Although early cancer detection relies on routine primary care and screening, some patients first receive a cancer diagnosis after emergency transport. We described patients diagnosed with (or strongly suspected of having) cancer after emergency transport to a tertiary Emergency and Acute Medicine Center in Japan, focusing on access to primary care and family support.
We conducted a retrospective cross-sectional study of patients transported between April 2007 and December 2023 who were diagnosed with or strongly suspected of cancer at the initial visit. We extracted age, sex, cancer site, presenting symptoms, presence of an established primary care medical institution, and cohabiting family members.

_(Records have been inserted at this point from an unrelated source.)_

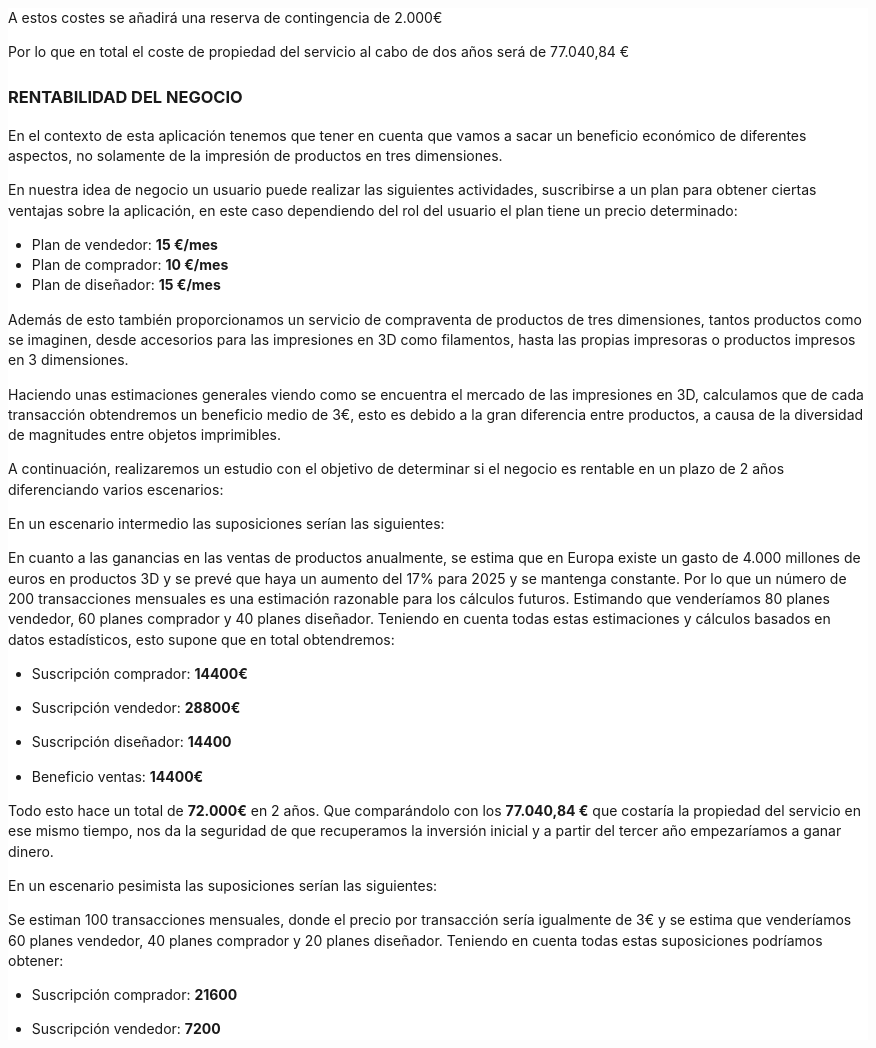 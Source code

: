 A estos costes se añadirá una reserva de contingencia de 2.000€

Por lo que en total el coste de propiedad del servicio al cabo de dos años será de 77.040,84 €

### **RENTABILIDAD DEL NEGOCIO**

En el contexto de esta aplicación tenemos que tener en cuenta que vamos a sacar un beneficio económico de diferentes aspectos, no solamente de la impresión de productos en tres dimensiones.

En nuestra idea de negocio un usuario puede realizar las siguientes actividades, suscribirse a un plan para obtener ciertas ventajas sobre la aplicación, en este caso dependiendo del rol del usuario el plan tiene un precio determinado:  

- Plan de vendedor: **15 €/mes**
- Plan de comprador: **10 €/mes**
- Plan de diseñador: **15 €/mes**

Además de esto también proporcionamos un servicio de compraventa de productos de tres dimensiones, tantos productos como se imaginen, desde accesorios para las impresiones en 3D como filamentos, hasta las propias impresoras o productos impresos en 3 dimensiones.

Haciendo unas estimaciones generales viendo como se encuentra el mercado de las impresiones en 3D, calculamos que de cada transacción obtendremos un beneficio medio de 3€, esto es debido a la gran diferencia entre productos, a causa de la diversidad de magnitudes entre objetos imprimibles.

A continuación, realizaremos un estudio con el objetivo de determinar si el negocio es rentable en un plazo de 2 años diferenciando varios escenarios:

En un escenario intermedio las suposiciones serían las siguientes:

En cuanto a las ganancias en las ventas de productos anualmente, se estima que en Europa existe un gasto de 4.000 millones de euros en productos 3D y se prevé que haya un aumento del 17% para 2025 y se mantenga constante. Por lo que un número de 200 transacciones mensuales es una estimación razonable para los cálculos futuros. 
Estimando que venderíamos 80 planes vendedor, 60 planes comprador y 40 planes diseñador.
Teniendo en cuenta todas estas estimaciones y cálculos basados en datos estadísticos, esto supone que en total obtendremos:

- Suscripción comprador: **14400€**

- Suscripción vendedor: **28800€**

- Suscripción diseñador: **14400**

- Beneficio ventas: **14400€**

Todo esto hace un total de **72.000€** en 2 años. Que comparándolo con los **77.040,84 €** que costaría la propiedad del servicio en ese mismo tiempo, nos da la seguridad de que recuperamos la inversión inicial y a partir del tercer año empezaríamos a ganar dinero.

En un escenario pesimista las suposiciones serían las siguientes:

Se estiman 100 transacciones mensuales, donde el precio por transacción sería igualmente de 3€ y se estima que venderíamos 60 planes vendedor, 40 planes comprador y 20 planes diseñador. Teniendo en cuenta todas estas suposiciones podríamos obtener:

- Suscripción comprador: **21600**

- Suscripción vendedor: **7200**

Among 76,989 patients who visited the Center during the study period, 202 (0.6%) were diagnosed with (or strongly suspected of having) cancer. Mean age was 73.1 years (range 22–101), and 141 (69.8%) were male. The most common cancer sites were colorectal/rectal (n = 49), gastric (n = 46), lung (n = 29), and liver (n = 21). Presentations commonly involved bleeding, pain, dyspnea, or general deterioration. Overall, 142 patients (70.3%) had an established primary care medical institution, and 152 (75.2%) lived with family members.
Many patients with emergency-based cancer diagnoses had documented access to primary care and cohabiting family members. These descriptive findings underscore the need for future comparative studies to clarify diagnostic pathways and factors associated with emergency-based cancer diagnosis.